> **Task description**: In the entries below, find every line holding the string "przeglądarce" and collect it.
Material for this task: Begin
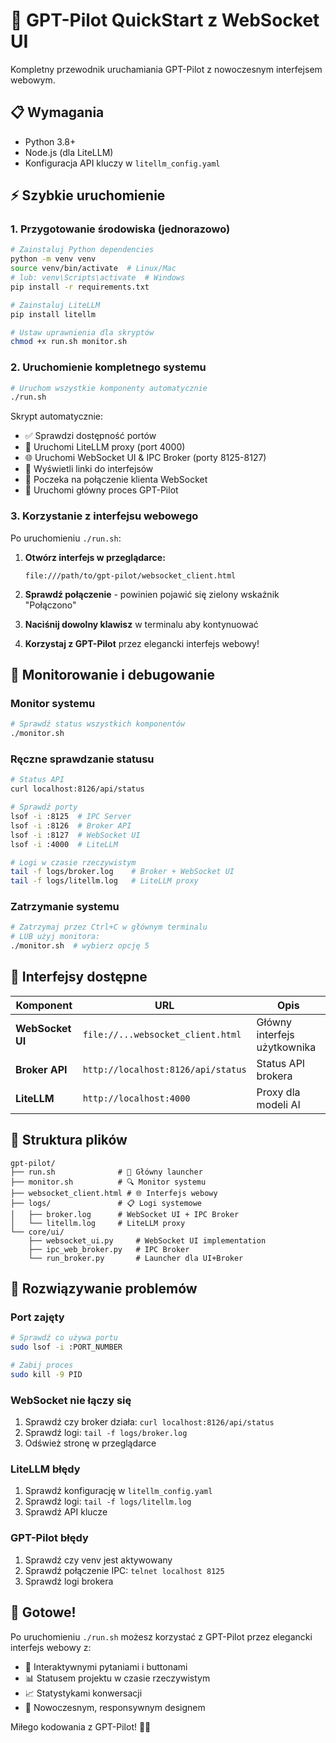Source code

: # 🚀 GPT-Pilot QuickStart z WebSocket UI

Kompletny przewodnik uruchamiania GPT-Pilot z nowoczesnym interfejsem webowym.

## 📋 Wymagania

- Python 3.8+
- Node.js (dla LiteLLM)
- Konfiguracja API kluczy w `litellm_config.yaml`

## ⚡ Szybkie uruchomienie

### 1. Przygotowanie środowiska (jednorazowo)
```bash
# Zainstaluj Python dependencies
python -m venv venv
source venv/bin/activate  # Linux/Mac
# lub: venv\Scripts\activate  # Windows
pip install -r requirements.txt

# Zainstaluj LiteLLM
pip install litellm

# Ustaw uprawnienia dla skryptów
chmod +x run.sh monitor.sh
```

### 2. Uruchomienie kompletnego systemu
```bash
# Uruchom wszystkie komponenty automatycznie
./run.sh
```

Skrypt automatycznie:
- ✅ Sprawdzi dostępność portów
- 🚀 Uruchomi LiteLLM proxy (port 4000)
- 🌐 Uruchomi WebSocket UI & IPC Broker (porty 8125-8127)
- 📱 Wyświetli linki do interfejsów
- 🎯 Poczeka na połączenie klienta WebSocket
- 🤖 Uruchomi główny proces GPT-Pilot

### 3. Korzystanie z interfejsu webowego

Po uruchomieniu `./run.sh`:

1. **Otwórz interfejs w przeglądarce:**
   ```
   file:///path/to/gpt-pilot/websocket_client.html
   ```

2. **Sprawdź połączenie** - powinien pojawić się zielony wskaźnik "Połączono"

3. **Naciśnij dowolny klawisz** w terminalu aby kontynuować

4. **Korzystaj z GPT-Pilot** przez elegancki interfejs webowy!

## 🔧 Monitorowanie i debugowanie

### Monitor systemu
```bash
# Sprawdź status wszystkich komponentów
./monitor.sh
```

### Ręczne sprawdzanie statusu
```bash
# Status API
curl localhost:8126/api/status

# Sprawdź porty
lsof -i :8125  # IPC Server
lsof -i :8126  # Broker API  
lsof -i :8127  # WebSocket UI
lsof -i :4000  # LiteLLM

# Logi w czasie rzeczywistym
tail -f logs/broker.log    # Broker + WebSocket UI
tail -f logs/litellm.log   # LiteLLM proxy
```

### Zatrzymanie systemu
```bash
# Zatrzymaj przez Ctrl+C w głównym terminalu
# LUB użyj monitora:
./monitor.sh  # wybierz opcję 5
```

## 🎯 Interfejsy dostępne

| Komponent | URL | Opis |
|-----------|-----|------|
| **WebSocket UI** | `file://...websocket_client.html` | Główny interfejs użytkownika |
| **Broker API** | `http://localhost:8126/api/status` | Status API brokera |
| **LiteLLM** | `http://localhost:4000` | Proxy dla modeli AI |

## 📁 Struktura plików

```
gpt-pilot/
├── run.sh              # 🚀 Główny launcher
├── monitor.sh          # 🔍 Monitor systemu
├── websocket_client.html # 🌐 Interfejs webowy
├── logs/               # 📋 Logi systemowe
│   ├── broker.log      # WebSocket UI + IPC Broker
│   └── litellm.log     # LiteLLM proxy
└── core/ui/
    ├── websocket_ui.py     # WebSocket UI implementation
    ├── ipc_web_broker.py   # IPC Broker
    └── run_broker.py       # Launcher dla UI+Broker
```

## 🐛 Rozwiązywanie problemów

### Port zajęty
```bash
# Sprawdź co używa portu
sudo lsof -i :PORT_NUMBER

# Zabij proces
sudo kill -9 PID
```

### WebSocket nie łączy się
1. Sprawdź czy broker działa: `curl localhost:8126/api/status`
2. Sprawdź logi: `tail -f logs/broker.log`
3. Odśwież stronę w przeglądarce

### LiteLLM błędy
1. Sprawdź konfigurację w `litellm_config.yaml`
2. Sprawdź logi: `tail -f logs/litellm.log`
3. Sprawdź API klucze

### GPT-Pilot błędy
1. Sprawdź czy venv jest aktywowany
2. Sprawdź połączenie IPC: `telnet localhost 8125`
3. Sprawdź logi brokera

## 🎉 Gotowe!

Po uruchomieniu `./run.sh` możesz korzystać z GPT-Pilot przez elegancki interfejs webowy z:
- 💬 Interaktywnymi pytaniami i buttonami
- 📊 Statusem projektu w czasie rzeczywistym  
- 📈 Statystykami konwersacji
- 🎨 Nowoczesnym, responsywnym designem

Miłego kodowania z GPT-Pilot! 🤖✨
Material for this task: End
> **Your solution**:
1. **Otwórz interfejs w przeglądarce:**
3. Odśwież stronę w przeglądarce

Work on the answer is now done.